Methods: Eighty-seven LL were performed on 84 adult recipients from 1993 through 2003. Seventy-six patients had cystic fibrosis. Patient records were examined for PSP, defined as air leak or bronchopleural fistula for more than 7 days; pneumothorax, loculated pleural effusions, or empyema in 68 patients for which complete data were available.
Results: There were 24 PSP identified for an overall incidence of 35%. The most common PSP was air leak/bronchopleural fistula, accounting for 38% of PSP. The second most common PSP was loculated pleural effusion (21% of PSP). Empyema was uncommon (2 patients, 3% of total patients) in our series of patients despite the large population of cystic fibrosis patients. In 4 of these patients, computed tomography-guided drainage was used for loculated effusions after chest tube removal. Three LL patients underwent surgery for persistent air leak and required muscle flap repair. One of these required subsequent omental transfer. Two LL patients required decortication for empyema. Many patients with PSP could be managed without further surgical intervention (14/24 patients). Donor-recipient height mismatch was not significantly different between PSP and non-PSP patients (p = 0.53).

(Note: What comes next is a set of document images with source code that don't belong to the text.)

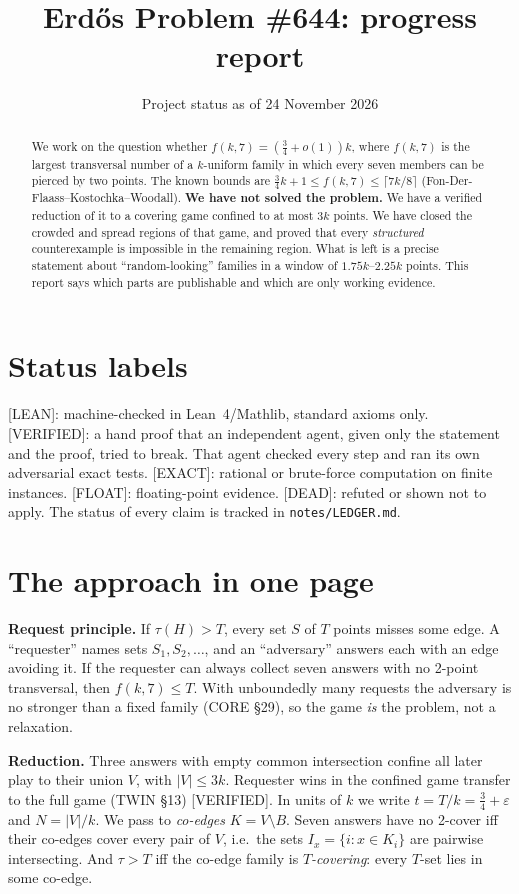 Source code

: \documentclass[11pt]{article}
\title{Erd\H{o}s Problem \#644: progress report}
\author{Project status as of 24 November 2026}
\date{}
\newcommand{\st}[1]{\textsf{\small[#1]}}
\begin{document}
\maketitle

\begin{abstract}
We work on the question whether $f(k,7)=(\tfrac34+o(1))k$, where $f(k,7)$ is the largest transversal number of a
$k$-uniform family in which every seven members can be pierced by two points. The known bounds are
$\tfrac34k+1\le f(k,7)\le\lceil 7k/8\rceil$ (Fon-Der-Flaass--Kostochka--Woodall). \textbf{We have not solved the
problem.} We have a verified reduction of it to a covering game confined to at most $3k$ points. We have closed the
crowded and spread regions of that game, and proved that every \emph{structured} counterexample is impossible in the
remaining region. What is left is a precise statement about ``random-looking'' families in a window of
$1.75k$--$2.25k$ points. This report says which parts are publishable and which are only working evidence.
\end{abstract}

\section*{Status labels}
\st{LEAN}: machine-checked in Lean~4/Mathlib, standard axioms only.
\st{VERIFIED}: a hand proof that an independent agent, given only the statement and the proof, tried to break.
That agent checked every step and ran its own adversarial exact tests.
\st{EXACT}: rational or brute-force computation on finite instances.
\st{FLOAT}: floating-point evidence.
\st{DEAD}: refuted or shown not to apply.
The status of every claim is tracked in \texttt{notes/LEDGER.md}.

\section{The approach in one page}
\textbf{Request principle.} If $\tau(H)>T$, every set $S$ of $T$ points misses some edge. A ``requester'' names sets
$S_1,S_2,\dots$, and an ``adversary'' answers each with an edge avoiding it. If the requester can always collect seven
answers with no 2-point transversal, then $f(k,7)\le T$. With unboundedly many requests the adversary is no stronger
than a fixed family (CORE \S29), so the game \emph{is} the problem, not a relaxation.

\textbf{Reduction.} Three answers with empty common intersection confine all later play to their union $V$, with
$|V|\le 3k$. Requester wins in the confined game transfer to the full game (TWIN \S13) \st{VERIFIED}. In units of $k$
we write $t=T/k=\tfrac34+\varepsilon$ and $N=|V|/k$. We pass to \emph{co-edges} $K=V\setminus B$. Seven answers have
no 2-cover iff their co-edges cover every pair of $V$, i.e.\ the sets $I_x=\{i:x\in K_i\}$ are pairwise intersecting.
And $\tau>T$ iff the co-edge family is \emph{$T$-covering}: every $T$-set lies in some co-edge.
\end{document}
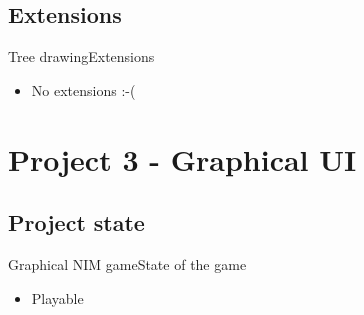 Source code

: \documentclass{beamer}
\begin{document}
\subsection{Extensions}
\begin{frame}{Tree drawing}{Extensions}
  \begin{itemize}
  \item {
    No extensions :-(
  }
  \end{itemize}
\end{frame}

\section{Project 3 - Graphical UI}
\subsection{Project state}
\begin{frame}{Graphical NIM game}{State of the game}
  \begin{itemize}
  \item {
    Playable
  }
  \end{itemize}
\end{frame}
\end{document}
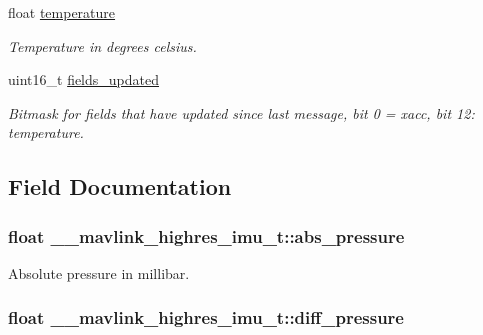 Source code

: \begin{DoxyCompactItemize}
float \hyperlink{struct____mavlink__highres__imu__t_add75673ef20a41e9548b3b583762d4b4}{temperature}
\begin{DoxyCompactList}\small\item\em Temperature in degrees celsius. \end{DoxyCompactList}\item 
uint16\+\_\+t \hyperlink{struct____mavlink__highres__imu__t_a0723ff71a7057f3f96eb64ac73be64dc}{fields\+\_\+updated}
\begin{DoxyCompactList}\small\item\em Bitmask for fields that have updated since last message, bit 0 = xacc, bit 12\+: temperature. \end{DoxyCompactList}\end{DoxyCompactItemize}


\subsection{Field Documentation}
\hypertarget{struct____mavlink__highres__imu__t_a0db713a894b40a11ee5b0cddc1629353}{
\subsubsection[{abs\+\_\+pressure}]{\setlength{\rightskip}{0pt plus 5cm}float \+\_\+\+\_\+mavlink\+\_\+highres\+\_\+imu\+\_\+t\+::abs\+\_\+pressure}}\label{struct____mavlink__highres__imu__t_a0db713a894b40a11ee5b0cddc1629353}


Absolute pressure in millibar. 

\hypertarget{struct____mavlink__highres__imu__t_a5902061bb3028121e55ce9641e844334}{
\subsubsection[{diff\+\_\+pressure}]{\setlength{\rightskip}{0pt plus 5cm}float \+\_\+\+\_\+mavlink\+\_\+highres\+\_\+imu\+\_\+t\+::diff\+\_\+pressure}}\label{struct____mavlink__highres__imu__t_a5902061bb3028121e55ce9641e844334}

Conclusions: The incidence of PSP in LL recipients is similar to that reported in the literature on cadaveric transplant recipients. The relatively small lobe in the potentially contaminated chest cavity of cystic fibrosis recipients does not significantly pre-dispose to development of empyema despite immunosuppression. Many PSP can be managed non-operatively, although early aggressive intervention for large air leaks and judicious chest tube management are essential for a good outcome.